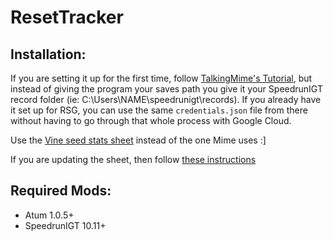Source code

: # ResetTracker
## Installation:

If you are setting it up for the first time, follow [TalkingMime's Tutorial](https://youtu.be/KIAo3Lgsk_Q), but instead of giving the program your saves path you give it your SpeedrunIGT record folder (ie: C:\\Users\\NAME\\speedrunigt\\records). If you already have it set up for RSG, you can use the same `credentials.json` file from there without having to go through that whole process with Google Cloud.

Use the [Vine seed stats sheet](https://docs.google.com/spreadsheets/d/1SC5_J2HdWz9a6aNKaAdmR3Q9zywCOdWe8QSd7-8wAHk/edit?usp=sharing) instead of the one Mime uses :]

If you are updating the sheet, then follow [these instructions](https://www.youtube.com/watch?v=cjwNfe0iMJk)

## Required Mods:
- Atum 1.0.5+
- SpeedrunIGT 10.11+
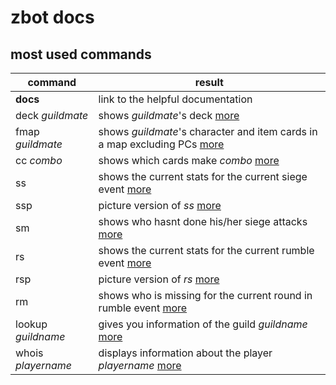 # zbot docs

## most used commands
|command|result  |
|--|--|
| **docs** | link to the helpful documentation|
|deck _guildmate_ | shows _guildmate_'s deck [more](deck-building)|
|fmap _guildmate_ | shows _guildmate_'s character and item cards in a map excluding PCs [more](deck-building)|
|cc _combo_ | shows which cards make _combo_ [more](combo-recipes)|
|ss| shows the current stats for the current siege event [more](siege)|
|ssp| picture version of _ss_ [more](siege)|
|sm| shows who hasnt done his/her siege attacks [more](siege)|
|rs| shows the current stats for the current rumble event [more](rumble)|
|rsp| picture version of _rs_ [more](rumble)|
|rm| shows who is missing for the current round in rumble event [more](rumble)|
|lookup _guildname_| gives you information of the guild _guildname_ [more](looking-up-stuff)|
|whois _playername_ | displays information about the player _playername_ [more](looking-up-stuff)|
<!--stackedit_data:
eyJoaXN0b3J5IjpbMTI4MjgzNTAzMCwxOTYzNzY4NDQzLDE0OT
QyNTU2MTQsLTIwNjAxMzc1MTNdfQ==
-->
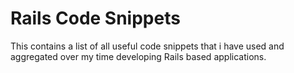 Rails Code Snippets
=================

This contains a list of all useful code snippets that i have used and aggregated over my time developing Rails based applications.
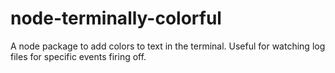 # node-terminally-colorful
A node package to add colors to text in the terminal. Useful for watching log files for specific events firing off.
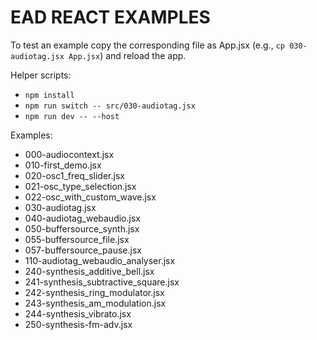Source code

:# EAD REACT EXAMPLES

To test an example copy the corresponding file as App.jsx (e.g., `cp 030-audiotag.jsx App.jsx`) and reload the app.

Helper scripts:

  - `npm install`
  - `npm run switch -- src/030-audiotag.jsx`
  - `npm run dev -- --host`

Examples:

  - 000-audiocontext.jsx
  - 010-first_demo.jsx
  - 020-osc1_freq_slider.jsx
  - 021-osc_type_selection.jsx
  - 022-osc_with_custom_wave.jsx
  - 030-audiotag.jsx
  - 040-audiotag_webaudio.jsx
  - 050-buffersource_synth.jsx
  - 055-buffersource_file.jsx
  - 057-buffersource_pause.jsx
  - 110-audiotag_webaudio_analyser.jsx
  - 240-synthesis_additive_bell.jsx
  - 241-synthesis_subtractive_square.jsx
  - 242-synthesis_ring_modulator.jsx
  - 243-synthesis_am_modulation.jsx
  - 244-synthesis_vibrato.jsx
  - 250-synthesis-fm-adv.jsx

TASK TO CARRY OUT: Everything from the line containing "- 050-buffersource_synth.jsx" to the last line of the material above should be printed exactly, both ends included.

TASK SOLUTION:
  - 050-buffersource_synth.jsx
  - 055-buffersource_file.jsx
  - 057-buffersource_pause.jsx
  - 110-audiotag_webaudio_analyser.jsx
  - 240-synthesis_additive_bell.jsx
  - 241-synthesis_subtractive_square.jsx
  - 242-synthesis_ring_modulator.jsx
  - 243-synthesis_am_modulation.jsx
  - 244-synthesis_vibrato.jsx
  - 250-synthesis-fm-adv.jsx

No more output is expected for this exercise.